─── Given entries ───
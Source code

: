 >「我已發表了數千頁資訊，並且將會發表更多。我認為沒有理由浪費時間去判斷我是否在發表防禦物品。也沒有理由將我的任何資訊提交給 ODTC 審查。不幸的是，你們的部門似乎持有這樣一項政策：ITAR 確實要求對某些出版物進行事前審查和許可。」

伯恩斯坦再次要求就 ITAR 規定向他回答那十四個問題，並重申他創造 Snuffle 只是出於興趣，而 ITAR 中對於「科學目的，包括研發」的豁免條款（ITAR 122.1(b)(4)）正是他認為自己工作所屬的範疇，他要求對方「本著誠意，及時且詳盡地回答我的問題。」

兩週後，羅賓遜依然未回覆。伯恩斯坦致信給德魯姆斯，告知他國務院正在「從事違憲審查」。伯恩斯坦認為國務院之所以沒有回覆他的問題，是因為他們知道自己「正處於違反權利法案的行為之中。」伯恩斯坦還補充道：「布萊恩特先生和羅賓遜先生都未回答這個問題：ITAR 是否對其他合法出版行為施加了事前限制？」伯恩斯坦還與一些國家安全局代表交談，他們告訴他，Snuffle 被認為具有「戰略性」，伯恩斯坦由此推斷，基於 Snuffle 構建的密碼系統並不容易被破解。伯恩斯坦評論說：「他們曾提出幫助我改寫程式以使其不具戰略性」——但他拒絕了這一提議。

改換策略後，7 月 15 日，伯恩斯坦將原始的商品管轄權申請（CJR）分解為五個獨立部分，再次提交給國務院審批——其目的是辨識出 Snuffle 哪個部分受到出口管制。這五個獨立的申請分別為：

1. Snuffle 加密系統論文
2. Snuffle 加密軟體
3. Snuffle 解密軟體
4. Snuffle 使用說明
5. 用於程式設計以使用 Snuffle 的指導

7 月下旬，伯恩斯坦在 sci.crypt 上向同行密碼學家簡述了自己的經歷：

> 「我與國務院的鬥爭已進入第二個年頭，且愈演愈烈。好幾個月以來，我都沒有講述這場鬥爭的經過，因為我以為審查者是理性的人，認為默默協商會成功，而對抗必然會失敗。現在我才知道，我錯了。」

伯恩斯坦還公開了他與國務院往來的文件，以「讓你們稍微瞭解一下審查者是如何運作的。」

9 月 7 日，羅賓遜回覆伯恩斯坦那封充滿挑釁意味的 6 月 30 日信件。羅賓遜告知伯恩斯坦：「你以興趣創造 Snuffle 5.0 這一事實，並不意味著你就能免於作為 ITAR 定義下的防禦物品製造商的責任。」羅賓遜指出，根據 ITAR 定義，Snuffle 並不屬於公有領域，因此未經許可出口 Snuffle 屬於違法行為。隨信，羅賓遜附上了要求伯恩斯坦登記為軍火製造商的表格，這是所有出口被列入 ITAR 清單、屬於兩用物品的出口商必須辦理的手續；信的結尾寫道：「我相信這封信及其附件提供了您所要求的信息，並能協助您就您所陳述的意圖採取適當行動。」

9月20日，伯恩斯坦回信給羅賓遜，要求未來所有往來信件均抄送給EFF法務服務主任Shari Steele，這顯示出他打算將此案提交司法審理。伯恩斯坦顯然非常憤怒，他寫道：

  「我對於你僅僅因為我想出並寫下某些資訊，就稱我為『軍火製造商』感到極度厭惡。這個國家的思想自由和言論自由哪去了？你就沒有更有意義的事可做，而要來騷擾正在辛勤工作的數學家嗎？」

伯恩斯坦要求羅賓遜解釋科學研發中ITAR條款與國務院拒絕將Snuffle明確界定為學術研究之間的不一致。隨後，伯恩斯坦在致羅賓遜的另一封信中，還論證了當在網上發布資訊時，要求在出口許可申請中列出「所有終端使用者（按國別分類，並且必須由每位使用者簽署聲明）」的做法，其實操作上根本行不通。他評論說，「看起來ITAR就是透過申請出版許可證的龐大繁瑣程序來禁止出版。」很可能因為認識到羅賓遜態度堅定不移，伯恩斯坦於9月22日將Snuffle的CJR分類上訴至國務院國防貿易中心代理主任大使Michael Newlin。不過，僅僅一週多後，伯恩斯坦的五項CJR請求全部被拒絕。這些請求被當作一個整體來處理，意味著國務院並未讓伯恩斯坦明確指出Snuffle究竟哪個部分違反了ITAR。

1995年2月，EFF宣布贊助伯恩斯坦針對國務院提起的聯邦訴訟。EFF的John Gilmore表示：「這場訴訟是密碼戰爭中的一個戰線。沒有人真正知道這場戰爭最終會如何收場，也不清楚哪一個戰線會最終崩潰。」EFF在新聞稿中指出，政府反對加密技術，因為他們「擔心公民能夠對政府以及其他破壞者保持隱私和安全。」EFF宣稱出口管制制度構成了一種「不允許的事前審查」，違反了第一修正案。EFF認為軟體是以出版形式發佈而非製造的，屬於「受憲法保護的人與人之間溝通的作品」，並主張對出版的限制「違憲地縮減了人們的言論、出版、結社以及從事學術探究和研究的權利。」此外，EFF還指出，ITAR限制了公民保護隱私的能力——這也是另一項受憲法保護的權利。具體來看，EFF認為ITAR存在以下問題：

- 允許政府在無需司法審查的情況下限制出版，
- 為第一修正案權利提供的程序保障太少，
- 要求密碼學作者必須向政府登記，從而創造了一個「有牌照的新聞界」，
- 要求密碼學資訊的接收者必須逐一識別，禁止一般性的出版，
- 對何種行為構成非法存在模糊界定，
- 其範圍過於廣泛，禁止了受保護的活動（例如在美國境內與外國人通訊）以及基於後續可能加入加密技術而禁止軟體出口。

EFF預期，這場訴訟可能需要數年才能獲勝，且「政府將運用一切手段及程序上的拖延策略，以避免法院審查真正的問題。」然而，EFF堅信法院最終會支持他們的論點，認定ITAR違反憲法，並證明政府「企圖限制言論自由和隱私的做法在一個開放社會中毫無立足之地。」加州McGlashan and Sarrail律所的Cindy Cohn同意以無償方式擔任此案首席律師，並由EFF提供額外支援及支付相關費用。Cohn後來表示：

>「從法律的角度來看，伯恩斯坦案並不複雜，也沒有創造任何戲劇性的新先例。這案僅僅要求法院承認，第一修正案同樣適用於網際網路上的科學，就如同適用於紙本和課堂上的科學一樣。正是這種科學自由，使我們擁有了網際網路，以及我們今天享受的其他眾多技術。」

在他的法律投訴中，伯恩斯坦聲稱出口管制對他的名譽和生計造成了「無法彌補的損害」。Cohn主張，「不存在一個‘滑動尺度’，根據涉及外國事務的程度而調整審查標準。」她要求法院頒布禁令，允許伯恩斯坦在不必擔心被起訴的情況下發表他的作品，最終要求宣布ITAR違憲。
───
Task directions: The complete data above is to be written out again as it stands.

Answer section:
Source code

: >「我已發表了數千頁資訊，並且將會發表更多。我認為沒有理由浪費時間去判斷我是否在發表防禦物品。也沒有理由將我的任何資訊提交給 ODTC 審查。不幸的是，你們的部門似乎持有這樣一項政策：ITAR 確實要求對某些出版物進行事前審查和許可。」

伯恩斯坦再次要求就 ITAR 規定向他回答那十四個問題，並重申他創造 Snuffle 只是出於興趣，而 ITAR 中對於「科學目的，包括研發」的豁免條款（ITAR 122.1(b)(4)）正是他認為自己工作所屬的範疇，他要求對方「本著誠意，及時且詳盡地回答我的問題。」

兩週後，羅賓遜依然未回覆。伯恩斯坦致信給德魯姆斯，告知他國務院正在「從事違憲審查」。伯恩斯坦認為國務院之所以沒有回覆他的問題，是因為他們知道自己「正處於違反權利法案的行為之中。」伯恩斯坦還補充道：「布萊恩特先生和羅賓遜先生都未回答這個問題：ITAR 是否對其他合法出版行為施加了事前限制？」伯恩斯坦還與一些國家安全局代表交談，他們告訴他，Snuffle 被認為具有「戰略性」，伯恩斯坦由此推斷，基於 Snuffle 構建的密碼系統並不容易被破解。伯恩斯坦評論說：「他們曾提出幫助我改寫程式以使其不具戰略性」——但他拒絕了這一提議。

改換策略後，7 月 15 日，伯恩斯坦將原始的商品管轄權申請（CJR）分解為五個獨立部分，再次提交給國務院審批——其目的是辨識出 Snuffle 哪個部分受到出口管制。這五個獨立的申請分別為：

1. Snuffle 加密系統論文
2. Snuffle 加密軟體
3. Snuffle 解密軟體
4. Snuffle 使用說明
5. 用於程式設計以使用 Snuffle 的指導

7 月下旬，伯恩斯坦在 sci.crypt 上向同行密碼學家簡述了自己的經歷：

> 「我與國務院的鬥爭已進入第二個年頭，且愈演愈烈。好幾個月以來，我都沒有講述這場鬥爭的經過，因為我以為審查者是理性的人，認為默默協商會成功，而對抗必然會失敗。現在我才知道，我錯了。」

伯恩斯坦還公開了他與國務院往來的文件，以「讓你們稍微瞭解一下審查者是如何運作的。」

9 月 7 日，羅賓遜回覆伯恩斯坦那封充滿挑釁意味的 6 月 30 日信件。羅賓遜告知伯恩斯坦：「你以興趣創造 Snuffle 5.0 這一事實，並不意味著你就能免於作為 ITAR 定義下的防禦物品製造商的責任。」羅賓遜指出，根據 ITAR 定義，Snuffle 並不屬於公有領域，因此未經許可出口 Snuffle 屬於違法行為。隨信，羅賓遜附上了要求伯恩斯坦登記為軍火製造商的表格，這是所有出口被列入 ITAR 清單、屬於兩用物品的出口商必須辦理的手續；信的結尾寫道：「我相信這封信及其附件提供了您所要求的信息，並能協助您就您所陳述的意圖採取適當行動。」

9月20日，伯恩斯坦回信給羅賓遜，要求未來所有往來信件均抄送給EFF法務服務主任Shari Steele，這顯示出他打算將此案提交司法審理。伯恩斯坦顯然非常憤怒，他寫道：

  「我對於你僅僅因為我想出並寫下某些資訊，就稱我為『軍火製造商』感到極度厭惡。這個國家的思想自由和言論自由哪去了？你就沒有更有意義的事可做，而要來騷擾正在辛勤工作的數學家嗎？」

伯恩斯坦要求羅賓遜解釋科學研發中ITAR條款與國務院拒絕將Snuffle明確界定為學術研究之間的不一致。隨後，伯恩斯坦在致羅賓遜的另一封信中，還論證了當在網上發布資訊時，要求在出口許可申請中列出「所有終端使用者（按國別分類，並且必須由每位使用者簽署聲明）」的做法，其實操作上根本行不通。他評論說，「看起來ITAR就是透過申請出版許可證的龐大繁瑣程序來禁止出版。」很可能因為認識到羅賓遜態度堅定不移，伯恩斯坦於9月22日將Snuffle的CJR分類上訴至國務院國防貿易中心代理主任大使Michael Newlin。不過，僅僅一週多後，伯恩斯坦的五項CJR請求全部被拒絕。這些請求被當作一個整體來處理，意味著國務院並未讓伯恩斯坦明確指出Snuffle究竟哪個部分違反了ITAR。

1995年2月，EFF宣布贊助伯恩斯坦針對國務院提起的聯邦訴訟。EFF的John Gilmore表示：「這場訴訟是密碼戰爭中的一個戰線。沒有人真正知道這場戰爭最終會如何收場，也不清楚哪一個戰線會最終崩潰。」EFF在新聞稿中指出，政府反對加密技術，因為他們「擔心公民能夠對政府以及其他破壞者保持隱私和安全。」EFF宣稱出口管制制度構成了一種「不允許的事前審查」，違反了第一修正案。EFF認為軟體是以出版形式發佈而非製造的，屬於「受憲法保護的人與人之間溝通的作品」，並主張對出版的限制「違憲地縮減了人們的言論、出版、結社以及從事學術探究和研究的權利。」此外，EFF還指出，ITAR限制了公民保護隱私的能力——這也是另一項受憲法保護的權利。具體來看，EFF認為ITAR存在以下問題：

- 允許政府在無需司法審查的情況下限制出版，
- 為第一修正案權利提供的程序保障太少，
- 要求密碼學作者必須向政府登記，從而創造了一個「有牌照的新聞界」，
- 要求密碼學資訊的接收者必須逐一識別，禁止一般性的出版，
- 對何種行為構成非法存在模糊界定，
- 其範圍過於廣泛，禁止了受保護的活動（例如在美國境內與外國人通訊）以及基於後續可能加入加密技術而禁止軟體出口。

EFF預期，這場訴訟可能需要數年才能獲勝，且「政府將運用一切手段及程序上的拖延策略，以避免法院審查真正的問題。」然而，EFF堅信法院最終會支持他們的論點，認定ITAR違反憲法，並證明政府「企圖限制言論自由和隱私的做法在一個開放社會中毫無立足之地。」加州McGlashan and Sarrail律所的Cindy Cohn同意以無償方式擔任此案首席律師，並由EFF提供額外支援及支付相關費用。Cohn後來表示：

>「從法律的角度來看，伯恩斯坦案並不複雜，也沒有創造任何戲劇性的新先例。這案僅僅要求法院承認，第一修正案同樣適用於網際網路上的科學，就如同適用於紙本和課堂上的科學一樣。正是這種科學自由，使我們擁有了網際網路，以及我們今天享受的其他眾多技術。」

在他的法律投訴中，伯恩斯坦聲稱出口管制對他的名譽和生計造成了「無法彌補的損害」。Cohn主張，「不存在一個‘滑動尺度’，根據涉及外國事務的程度而調整審查標準。」她要求法院頒布禁令，允許伯恩斯坦在不必擔心被起訴的情況下發表他的作品，最終要求宣布ITAR違憲。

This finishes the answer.